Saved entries
——
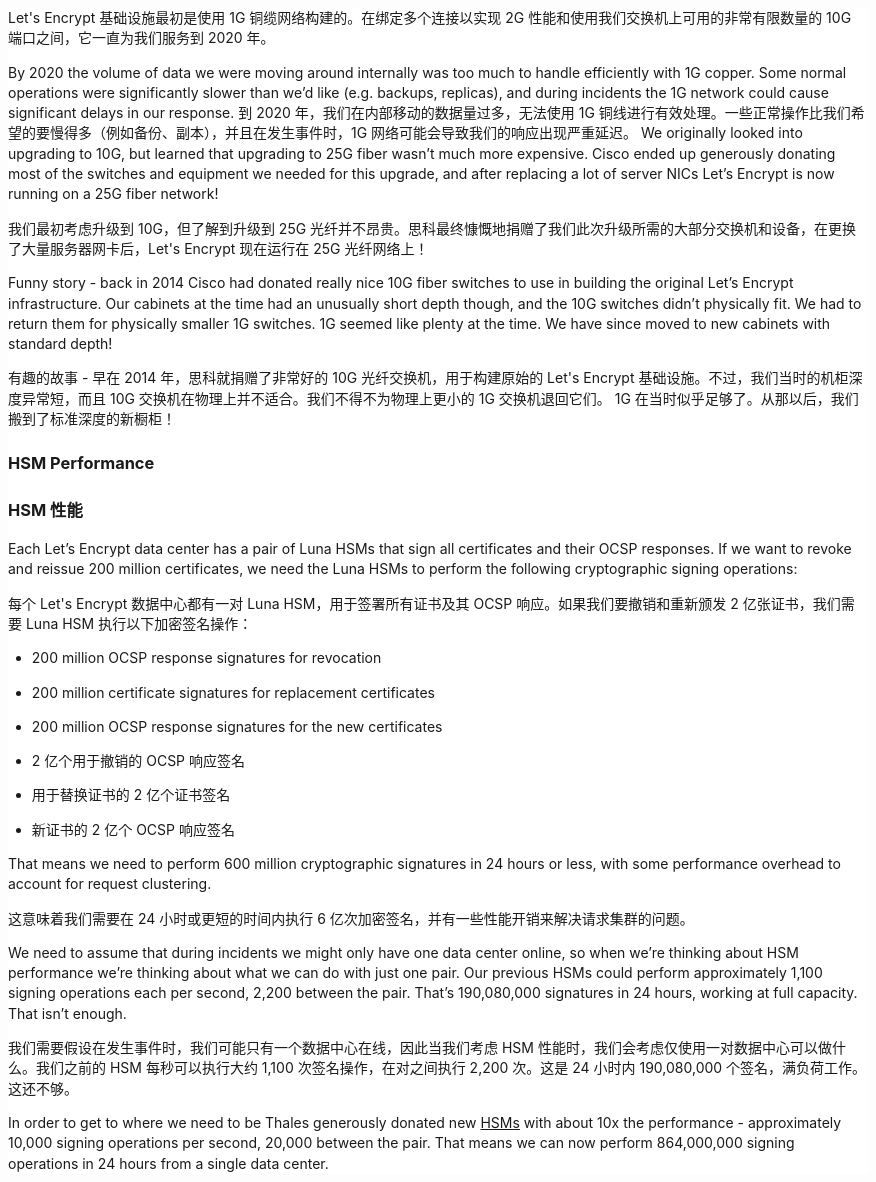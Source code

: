 Let's Encrypt 基础设施最初是使用 1G 铜缆网络构建的。在绑定多个连接以实现 2G 性能和使用我们交换机上可用的非常有限数量的 10G 端口之间，它一直为我们服务到 2020 年。

By 2020 the volume of data we were moving around internally was too much to handle efficiently with 1G copper. Some normal operations were significantly slower than we’d like (e.g. backups, replicas), and during incidents the 1G network could cause significant delays in our response. 
到 2020 年，我们在内部移动的数据量过多，无法使用 1G 铜线进行有效处理。一些正常操作比我们希望的要慢得多（例如备份、副本），并且在发生事件时，1G 网络可能会导致我们的响应出现严重延迟。
We originally looked into upgrading to 10G, but learned that upgrading to 25G fiber wasn’t much more expensive. Cisco ended up generously donating most of the switches and equipment we needed for this upgrade, and after replacing a lot of server NICs Let’s Encrypt is now running on a 25G fiber network!

我们最初考虑升级到 10G，但了解到升级到 25G 光纤并不昂贵。思科最终慷慨地捐赠了我们此次升级所需的大部分交换机和设备，在更换了大量服务器网卡后，Let's Encrypt 现在运行在 25G 光纤网络上！

Funny story - back in 2014 Cisco had donated really nice 10G fiber switches to use in building the original Let’s Encrypt infrastructure. Our cabinets at the time had an unusually short depth though, and the 10G switches didn’t physically fit. We had to return them for physically smaller 1G switches. 1G seemed like plenty at the time. We have since moved to new cabinets with standard depth!

有趣的故事 - 早在 2014 年，思科就捐赠了非常好的 10G 光纤交换机，用于构建原始的 Let's Encrypt 基础设施。不过，我们当时的机柜深度异常短，而且 10G 交换机在物理上并不适合。我们不得不为物理上更小的 1G 交换机退回它们。 1G 在当时似乎足够了。从那以后，我们搬到了标准深度的新橱柜！

### HSM Performance

### HSM 性能

Each Let’s Encrypt data center has a pair of Luna HSMs that sign all certificates and their OCSP responses. If we want to revoke and reissue 200 million certificates, we need the Luna HSMs to perform the following cryptographic signing operations:

每个 Let's Encrypt 数据中心都有一对 Luna HSM，用于签署所有证书及其 OCSP 响应。如果我们要撤销和重新颁发 2 亿张证书，我们需要 Luna HSM 执行以下加密签名操作：

- 200 million OCSP response signatures for revocation
- 200 million certificate signatures for replacement certificates
- 200 million OCSP response signatures for the new certificates

- 2 亿个用于撤销的 OCSP 响应签名
- 用于替换证书的 2 亿个证书签名
- 新证书的 2 亿个 OCSP 响应签名

That means we need to perform 600 million cryptographic signatures in 24 hours or less, with some performance overhead to account for request clustering.

这意味着我们需要在 24 小时或更短的时间内执行 6 亿次加密签名，并有一些性能开销来解决请求集群的问题。

We need to assume that during incidents we might only have one data center online, so when we’re thinking about HSM performance we’re thinking about what we can do with just one pair. Our previous HSMs could perform approximately 1,100 signing operations each per second, 2,200 between the pair. That’s 190,080,000 signatures in 24 hours, working at full capacity. That isn’t enough.

我们需要假设在发生事件时，我们可能只有一个数据中心在线，因此当我们考虑 HSM 性能时，我们会考虑仅使用一对数据中心可以做什么。我们之前的 HSM 每秒可以执行大约 1,100 次签名操作，在对之间执行 2,200 次。这是 24 小时内 190,080,000 个签名，满负荷工作。这还不够。

In order to get to where we need to be Thales generously donated new [HSMs](https://cpl.thalesgroup.com/encryption/hardware-security-modules) with about 10x the performance - approximately 10,000 signing operations per second, 20,000 between the pair. That means we can now perform 864,000,000 signing operations in 24 hours from a single data center.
——
Problem to solve: Pictures are to be left out, while the records are copied word for word.

Answer box:
Source code

: Let's Encrypt 基础设施最初是使用 1G 铜缆网络构建的。在绑定多个连接以实现 2G 性能和使用我们交换机上可用的非常有限数量的 10G 端口之间，它一直为我们服务到 2020 年。

By 2020 the volume of data we were moving around internally was too much to handle efficiently with 1G copper. Some normal operations were significantly slower than we’d like (e.g. backups, replicas), and during incidents the 1G network could cause significant delays in our response. 
到 2020 年，我们在内部移动的数据量过多，无法使用 1G 铜线进行有效处理。一些正常操作比我们希望的要慢得多（例如备份、副本），并且在发生事件时，1G 网络可能会导致我们的响应出现严重延迟。
We originally looked into upgrading to 10G, but learned that upgrading to 25G fiber wasn’t much more expensive. Cisco ended up generously donating most of the switches and equipment we needed for this upgrade, and after replacing a lot of server NICs Let’s Encrypt is now running on a 25G fiber network!

我们最初考虑升级到 10G，但了解到升级到 25G 光纤并不昂贵。思科最终慷慨地捐赠了我们此次升级所需的大部分交换机和设备，在更换了大量服务器网卡后，Let's Encrypt 现在运行在 25G 光纤网络上！

Funny story - back in 2014 Cisco had donated really nice 10G fiber switches to use in building the original Let’s Encrypt infrastructure. Our cabinets at the time had an unusually short depth though, and the 10G switches didn’t physically fit. We had to return them for physically smaller 1G switches. 1G seemed like plenty at the time. We have since moved to new cabinets with standard depth!

有趣的故事 - 早在 2014 年，思科就捐赠了非常好的 10G 光纤交换机，用于构建原始的 Let's Encrypt 基础设施。不过，我们当时的机柜深度异常短，而且 10G 交换机在物理上并不适合。我们不得不为物理上更小的 1G 交换机退回它们。 1G 在当时似乎足够了。从那以后，我们搬到了标准深度的新橱柜！

### HSM Performance

### HSM 性能

Each Let’s Encrypt data center has a pair of Luna HSMs that sign all certificates and their OCSP responses. If we want to revoke and reissue 200 million certificates, we need the Luna HSMs to perform the following cryptographic signing operations:

每个 Let's Encrypt 数据中心都有一对 Luna HSM，用于签署所有证书及其 OCSP 响应。如果我们要撤销和重新颁发 2 亿张证书，我们需要 Luna HSM 执行以下加密签名操作：

- 200 million OCSP response signatures for revocation
- 200 million certificate signatures for replacement certificates
- 200 million OCSP response signatures for the new certificates

- 2 亿个用于撤销的 OCSP 响应签名
- 用于替换证书的 2 亿个证书签名
- 新证书的 2 亿个 OCSP 响应签名

That means we need to perform 600 million cryptographic signatures in 24 hours or less, with some performance overhead to account for request clustering.

这意味着我们需要在 24 小时或更短的时间内执行 6 亿次加密签名，并有一些性能开销来解决请求集群的问题。

We need to assume that during incidents we might only have one data center online, so when we’re thinking about HSM performance we’re thinking about what we can do with just one pair. Our previous HSMs could perform approximately 1,100 signing operations each per second, 2,200 between the pair. That’s 190,080,000 signatures in 24 hours, working at full capacity. That isn’t enough.

我们需要假设在发生事件时，我们可能只有一个数据中心在线，因此当我们考虑 HSM 性能时，我们会考虑仅使用一对数据中心可以做什么。我们之前的 HSM 每秒可以执行大约 1,100 次签名操作，在对之间执行 2,200 次。这是 24 小时内 190,080,000 个签名，满负荷工作。这还不够。

In order to get to where we need to be Thales generously donated new [HSMs](https://cpl.thalesgroup.com/encryption/hardware-security-modules) with about 10x the performance - approximately 10,000 signing operations per second, 20,000 between the pair. That means we can now perform 864,000,000 signing operations in 24 hours from a single data center.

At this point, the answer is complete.